Task brief :: Transcribe only part of the material below: the lines from the one containing "- Index - GET /api/products" through the one containing "- Delete - Del /api/orders", inclusive, exactly as written.

Records ::
|---|
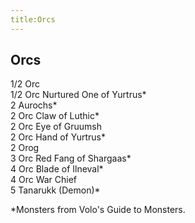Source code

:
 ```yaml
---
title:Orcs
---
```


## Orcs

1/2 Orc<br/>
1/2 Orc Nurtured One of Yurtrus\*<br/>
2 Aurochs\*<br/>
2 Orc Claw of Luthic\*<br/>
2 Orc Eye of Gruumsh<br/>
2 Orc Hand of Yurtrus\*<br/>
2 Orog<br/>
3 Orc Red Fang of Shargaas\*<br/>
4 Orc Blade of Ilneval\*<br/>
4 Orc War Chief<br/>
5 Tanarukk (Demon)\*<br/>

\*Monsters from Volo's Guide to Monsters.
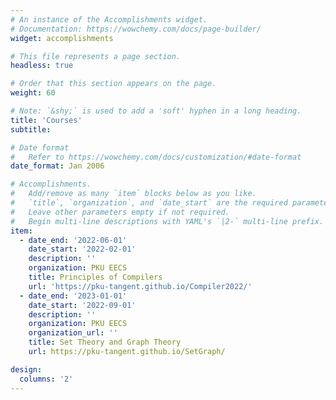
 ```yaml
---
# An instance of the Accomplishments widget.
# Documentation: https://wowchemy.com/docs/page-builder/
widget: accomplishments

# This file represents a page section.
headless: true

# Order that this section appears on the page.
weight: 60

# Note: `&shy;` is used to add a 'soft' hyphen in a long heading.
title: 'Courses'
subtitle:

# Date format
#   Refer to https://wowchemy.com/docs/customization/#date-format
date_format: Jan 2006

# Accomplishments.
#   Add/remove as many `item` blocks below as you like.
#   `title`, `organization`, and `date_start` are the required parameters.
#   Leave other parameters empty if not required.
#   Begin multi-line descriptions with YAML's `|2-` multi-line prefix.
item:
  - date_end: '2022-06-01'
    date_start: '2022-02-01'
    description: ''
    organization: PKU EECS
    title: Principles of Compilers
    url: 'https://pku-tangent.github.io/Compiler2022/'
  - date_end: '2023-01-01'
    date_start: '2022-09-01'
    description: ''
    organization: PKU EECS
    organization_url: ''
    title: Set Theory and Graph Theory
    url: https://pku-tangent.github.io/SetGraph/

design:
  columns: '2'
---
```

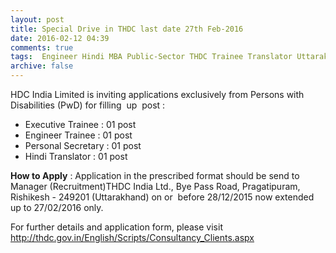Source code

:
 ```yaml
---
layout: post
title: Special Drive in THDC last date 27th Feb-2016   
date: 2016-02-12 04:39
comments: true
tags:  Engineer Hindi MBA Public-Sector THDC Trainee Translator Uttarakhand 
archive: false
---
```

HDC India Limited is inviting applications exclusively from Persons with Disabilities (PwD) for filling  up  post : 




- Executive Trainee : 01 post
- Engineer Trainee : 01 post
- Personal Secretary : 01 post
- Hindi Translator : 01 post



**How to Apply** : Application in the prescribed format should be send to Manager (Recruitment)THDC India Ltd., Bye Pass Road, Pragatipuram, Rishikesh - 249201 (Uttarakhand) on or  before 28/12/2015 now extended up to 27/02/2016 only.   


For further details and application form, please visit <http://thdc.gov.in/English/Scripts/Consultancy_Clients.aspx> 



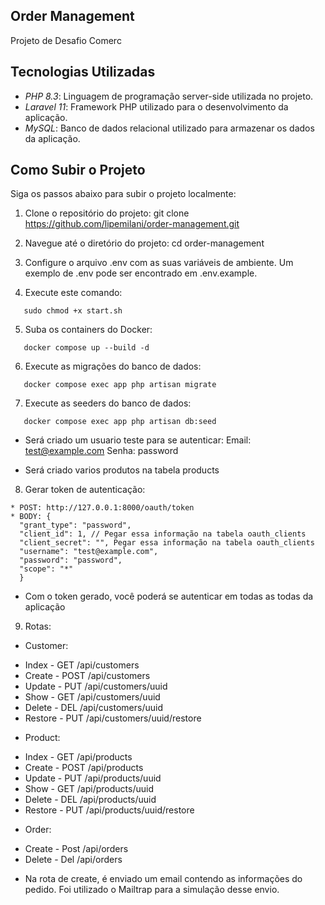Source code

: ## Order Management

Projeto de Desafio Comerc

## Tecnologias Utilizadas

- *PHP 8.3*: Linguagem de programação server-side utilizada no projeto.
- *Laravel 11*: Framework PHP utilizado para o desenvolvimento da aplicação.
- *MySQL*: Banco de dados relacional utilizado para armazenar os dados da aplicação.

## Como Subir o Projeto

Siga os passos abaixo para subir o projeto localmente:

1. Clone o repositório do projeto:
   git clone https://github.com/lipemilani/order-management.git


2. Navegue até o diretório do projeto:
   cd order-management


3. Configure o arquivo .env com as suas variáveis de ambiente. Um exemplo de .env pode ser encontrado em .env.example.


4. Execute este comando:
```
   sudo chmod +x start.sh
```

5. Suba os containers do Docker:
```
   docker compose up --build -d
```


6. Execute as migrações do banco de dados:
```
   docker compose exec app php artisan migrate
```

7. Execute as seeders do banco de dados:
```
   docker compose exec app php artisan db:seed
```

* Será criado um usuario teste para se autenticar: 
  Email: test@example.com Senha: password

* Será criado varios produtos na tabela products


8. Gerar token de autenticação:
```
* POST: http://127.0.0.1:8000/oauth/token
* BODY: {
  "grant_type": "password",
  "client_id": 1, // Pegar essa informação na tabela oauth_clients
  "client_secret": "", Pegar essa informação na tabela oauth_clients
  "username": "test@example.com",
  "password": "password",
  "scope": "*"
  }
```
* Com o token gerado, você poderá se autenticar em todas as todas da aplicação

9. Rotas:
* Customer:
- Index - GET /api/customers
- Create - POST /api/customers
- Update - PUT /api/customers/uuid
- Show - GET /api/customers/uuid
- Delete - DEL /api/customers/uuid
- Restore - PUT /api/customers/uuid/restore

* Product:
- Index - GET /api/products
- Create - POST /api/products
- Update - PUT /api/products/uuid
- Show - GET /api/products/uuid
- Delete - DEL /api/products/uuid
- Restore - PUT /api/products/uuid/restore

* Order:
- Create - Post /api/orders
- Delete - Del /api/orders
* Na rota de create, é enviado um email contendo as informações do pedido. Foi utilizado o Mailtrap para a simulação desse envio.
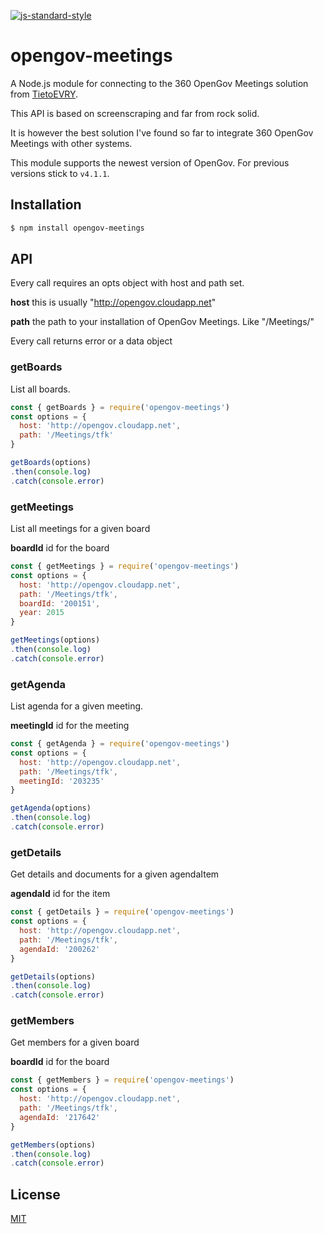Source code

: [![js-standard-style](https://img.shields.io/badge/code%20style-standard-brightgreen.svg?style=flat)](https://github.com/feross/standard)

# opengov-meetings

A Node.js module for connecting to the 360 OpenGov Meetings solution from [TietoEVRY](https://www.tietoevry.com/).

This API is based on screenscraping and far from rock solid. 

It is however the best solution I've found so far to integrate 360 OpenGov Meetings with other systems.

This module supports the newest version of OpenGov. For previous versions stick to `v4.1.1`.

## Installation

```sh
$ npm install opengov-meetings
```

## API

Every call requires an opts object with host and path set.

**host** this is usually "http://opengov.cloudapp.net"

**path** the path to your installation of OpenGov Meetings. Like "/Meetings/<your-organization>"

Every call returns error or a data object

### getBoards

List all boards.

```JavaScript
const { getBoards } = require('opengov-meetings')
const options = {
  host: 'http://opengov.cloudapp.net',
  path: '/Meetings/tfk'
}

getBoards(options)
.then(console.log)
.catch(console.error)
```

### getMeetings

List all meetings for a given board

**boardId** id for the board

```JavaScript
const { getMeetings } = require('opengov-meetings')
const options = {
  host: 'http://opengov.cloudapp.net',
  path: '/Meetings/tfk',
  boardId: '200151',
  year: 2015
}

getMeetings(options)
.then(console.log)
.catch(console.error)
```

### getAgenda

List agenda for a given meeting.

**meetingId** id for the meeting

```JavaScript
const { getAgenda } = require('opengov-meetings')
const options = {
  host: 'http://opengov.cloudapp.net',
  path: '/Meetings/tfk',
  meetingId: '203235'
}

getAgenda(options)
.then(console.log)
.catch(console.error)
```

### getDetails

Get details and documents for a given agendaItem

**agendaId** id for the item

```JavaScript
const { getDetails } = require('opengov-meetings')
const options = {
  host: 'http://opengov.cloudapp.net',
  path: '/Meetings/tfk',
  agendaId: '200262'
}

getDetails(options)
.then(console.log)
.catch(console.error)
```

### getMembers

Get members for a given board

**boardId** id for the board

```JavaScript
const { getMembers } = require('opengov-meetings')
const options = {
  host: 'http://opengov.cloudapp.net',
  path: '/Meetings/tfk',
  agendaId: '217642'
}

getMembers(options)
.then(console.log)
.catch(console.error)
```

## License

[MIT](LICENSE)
|---|
Response to this exercise ::
- Index - GET /api/products
- Create - POST /api/products
- Update - PUT /api/products/uuid
- Show - GET /api/products/uuid
- Delete - DEL /api/products/uuid
- Restore - PUT /api/products/uuid/restore

* Order:
- Create - Post /api/orders
- Delete - Del /api/orders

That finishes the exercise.